Subsequently, he spends plenty of time waiting for traffic lights to change from yellow to red to green.
“I do experience that a lot,” he said on Monday as he stood near the intersection of South Farwell and Washington streets, traffic lights flashing behind him. “(Anything that makes) for less wait time is a great idea.”
State Department of Transportation officials are working to reduce that wait time at the intersections of Highway 93 and Golf Road and Highway 93 and Hamilton Avenue. Officials planned to alter some lanes and install flashing yellow arrows on Monday night.
When drivers turning left have a flashing yellow arrow, it means they must yield to oncoming traffic and pedestrians but can turn when the coast is clear.
State DOT traffic safety engineer Greg Helgeson said the changes should result in a 20 percent delay reduction for drivers. At those two intersections, Helgeson said drivers could wait two minutes and 30 seconds for the light to return to green, the maximum light cycle setting utilized. After the project, he hopes that wait time will be two minutes or less.
“We’re trying to reduce the time you have to wait until you get the green light back,” he said. “This will improve the situation for everyone there.”
Many intersections around Eau Claire already feature flashing yellow arrows for left-hand turns, Helgeson said. After installing the lights, he said project officials will observe traffic and make timing changes as needed. He said the goal is for drivers to notice a difference in how long they wait at lights in the area by the middle of next week.
The changes are expected to cost $123,000, according to the DOT, and are funded with state transportation money.

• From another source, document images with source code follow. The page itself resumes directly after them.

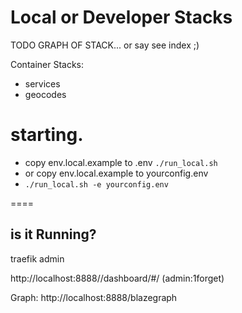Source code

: # Local or Developer Stacks

TODO GRAPH OF STACK... or say see index ;)


Container Stacks:
* services
* geocodes

# starting.
* copy env.local.example to .env
 `./run_local.sh`
* or copy env.local.example to yourconfig.env
* `./run_local.sh -e yourconfig.env`


====
## is it Running?
traefik admin

http://localhost:8888//dashboard/#/
(admin:1forget)

Graph: http://localhost:8888/blazegraph


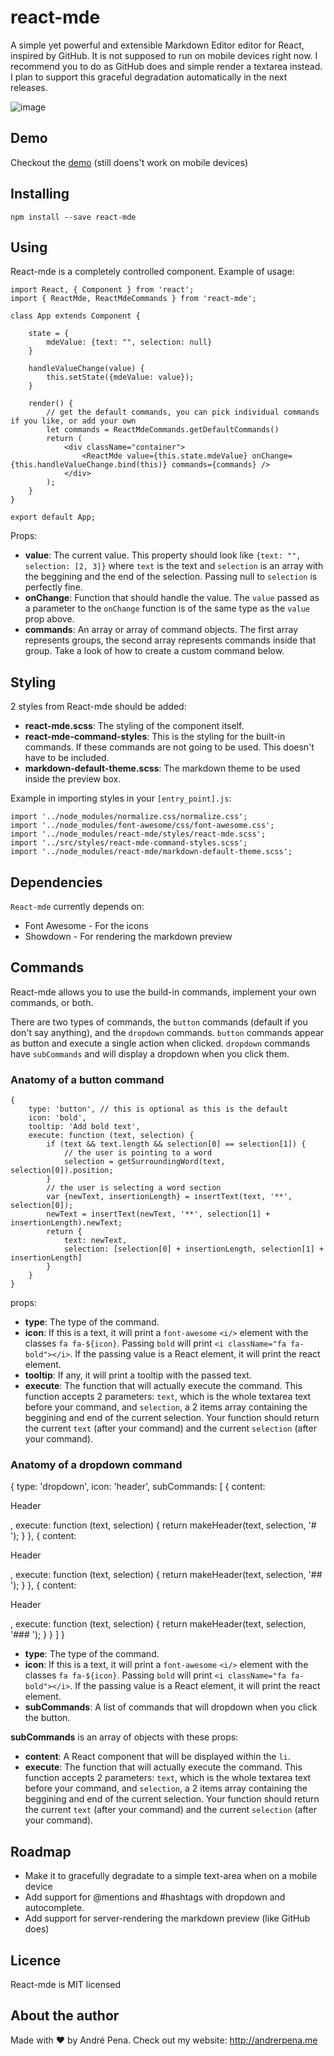 # react-mde

A simple yet powerful and extensible Markdown Editor editor for React, inspired by GitHub. It is not supposed to run
on mobile devices right now. I recommend you to do as GitHub does and simple render a textarea instead. I plan
to support this graceful degradation automatically in the next releases.

![image](https://github.com/andrerpena/react-mde/blob/master/assets/react-mde.png)

## Demo

Checkout the [demo](http://andrerpena.me/react-mde) (still doens't work on mobile devices)

## Installing

    npm install --save react-mde

## Using

React-mde is a completely controlled component. Example of usage:

    import React, { Component } from 'react';
    import { ReactMde, ReactMdeCommands } from 'react-mde';

    class App extends Component {

        state = {
            mdeValue: {text: "", selection: null}
        }

        handleValueChange(value) {
            this.setState({mdeValue: value});
        }

        render() {
            // get the default commands, you can pick individual commands if you like, or add your own
            let commands = ReactMdeCommands.getDefaultCommands()
            return (
                <div className="container">
                    <ReactMde value={this.state.mdeValue} onChange={this.handleValueChange.bind(this)} commands={commands} />
                </div>
            );
        }
    }

    export default App;

Props:

 - **value**: The current value. This property should look like `{text: "", selection: [2, 3]}` where `text` is the text and `selection` is an array with
 the beggining and the end of the selection. Passing null to `selection` is perfectly fine.
 - **onChange**: Function that should handle the value. The `value` passed as a parameter to the `onChange` function is of the same type as the `value` prop above.
 - **commands**: An array or array of command objects. The first array represents groups, the second array represents commands inside that group. Take a look of how to create a custom command below.

## Styling

2 styles from React-mde should be added:

 - **react-mde.scss**: The styling of the component itself.
 - **react-mde-command-styles**: This is the styling for the built-in commands. If these commands are not going to be used. This doesn't have to be included.
 - **markdown-default-theme.scss**: The markdown theme to be used inside the preview box.

Example in importing styles in your `[entry_point].js`:

    import '../node_modules/normalize.css/normalize.css';
    import '../node_modules/font-awesome/css/font-awesome.css';
    import '../node_modules/react-mde/styles/react-mde.scss';
    import '../src/styles/react-mde-command-styles.scss';
    import '../node_modules/react-mde/markdown-default-theme.scss';

## Dependencies

`React-mde` currently depends on:

 - Font Awesome - For the icons
 - Showdown - For rendering the markdown preview

## Commands

React-mde allows you to use the build-in commands, implement your own commands, or both.

There are two types of commands, the `button` commands (default if you don't say anything), and the `dropdown` commands.
`button` commands appear as button and execute a single action when clicked. `dropdown` commands have `subCommands` and
will display a dropdown when you click them.

### Anatomy of a button command

    {
        type: 'button', // this is optional as this is the default 
        icon: 'bold',
        tooltip: 'Add bold text',
        execute: function (text, selection) {
            if (text && text.length && selection[0] == selection[1]) {
                // the user is pointing to a word
                selection = getSurroundingWord(text, selection[0]).position;
            }
            // the user is selecting a word section
            var {newText, insertionLength} = insertText(text, '**', selection[0]);
            newText = insertText(newText, '**', selection[1] + insertionLength).newText;
            return {
                text: newText,
                selection: [selection[0] + insertionLength, selection[1] + insertionLength]
            }
        }
    }

props:

- **type**: The type of the command.
 - **icon**: If this is a text, it will print a `font-awesome` `<i/>` element with the classes `fa fa-${icon}`. Passing `bold` will print `<i className="fa fa-bold"></i>`.
 If the passing value is a React element, it will print the react element.
 - **tooltip**: If any, it will print a tooltip with the passed text.
 - **execute**: The function that will actually execute the command. This function accepts 2 parameters: `text`, which is the whole textarea text before your command, and `selection`, a 2 items array containing the beggining and end of the current selection.
 Your function should return the current `text` (after your command) and the current `selection` (after your command).


### Anatomy of a dropdown command

{
    type: 'dropdown',
    icon: 'header',
    subCommands: [
        {
            content: <p className="header-1">Header</p>,
            execute: function (text, selection) {
                return makeHeader(text, selection, '# ');
            }
        },
        {
            content: <p className="header-2">Header</p>,
            execute: function (text, selection) {
                return makeHeader(text, selection, '## ');
            }
        },
        {
            content: <p className="header-3">Header</p>,
            execute: function (text, selection) {
                return makeHeader(text, selection, '### ');
            }
        }
    ]
}

 - **type**: The type of the command.
 - **icon**: If this is a text, it will print a `font-awesome` `<i/>` element with the classes `fa fa-${icon}`. Passing `bold` will print `<i className="fa fa-bold"></i>`.
 If the passing value is a React element, it will print the react element.
 - **subCommands**: A list of commands that will dropdown when you click the button.

 **subCommands** is an array of objects with these props:

 - **content**: A React component that will be displayed within the `li`.
 - **execute**: The function that will actually execute the command. This function accepts 2 parameters: `text`, which is the whole textarea text before your command, and `selection`, a 2 items array containing the beggining and end of the current selection.
 Your function should return the current `text` (after your command) and the current `selection` (after your command).

## Roadmap

  - Make it to gracefully degradate to a simple text-area when on a mobile device
  - Add support for @mentions and #hashtags with dropdown and autocomplete.
  - Add support for server-rendering the markdown preview (like GitHub does)

## Licence


React-mde is MIT licensed

## About the author

Made with :heart: by André Pena. Check out my website: http://andrerpena.me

DOT officials will also alter one of four lanes at those intersections. Before the project, those intersections featured one left-turn lane, one left-turn and straight lane, one straight lane and one right-turn lane. This project turns the left-turn and straight lane into an only straight lane, meaning drivers will now only have one lane in which to turn left at those lights.
“People tend to be creatures of habit,” Helgeson said, “and they have to be aware of these changes.”
When asked whether she envisions drivers struggling to remember the lane change at first, Aleah Anderson was quick to answer.
“Oh yeah, I could totally see that,” she said.
Anderson said she’s overall understanding of the changes, but she maintained with a laugh, “I like the green arrow better.”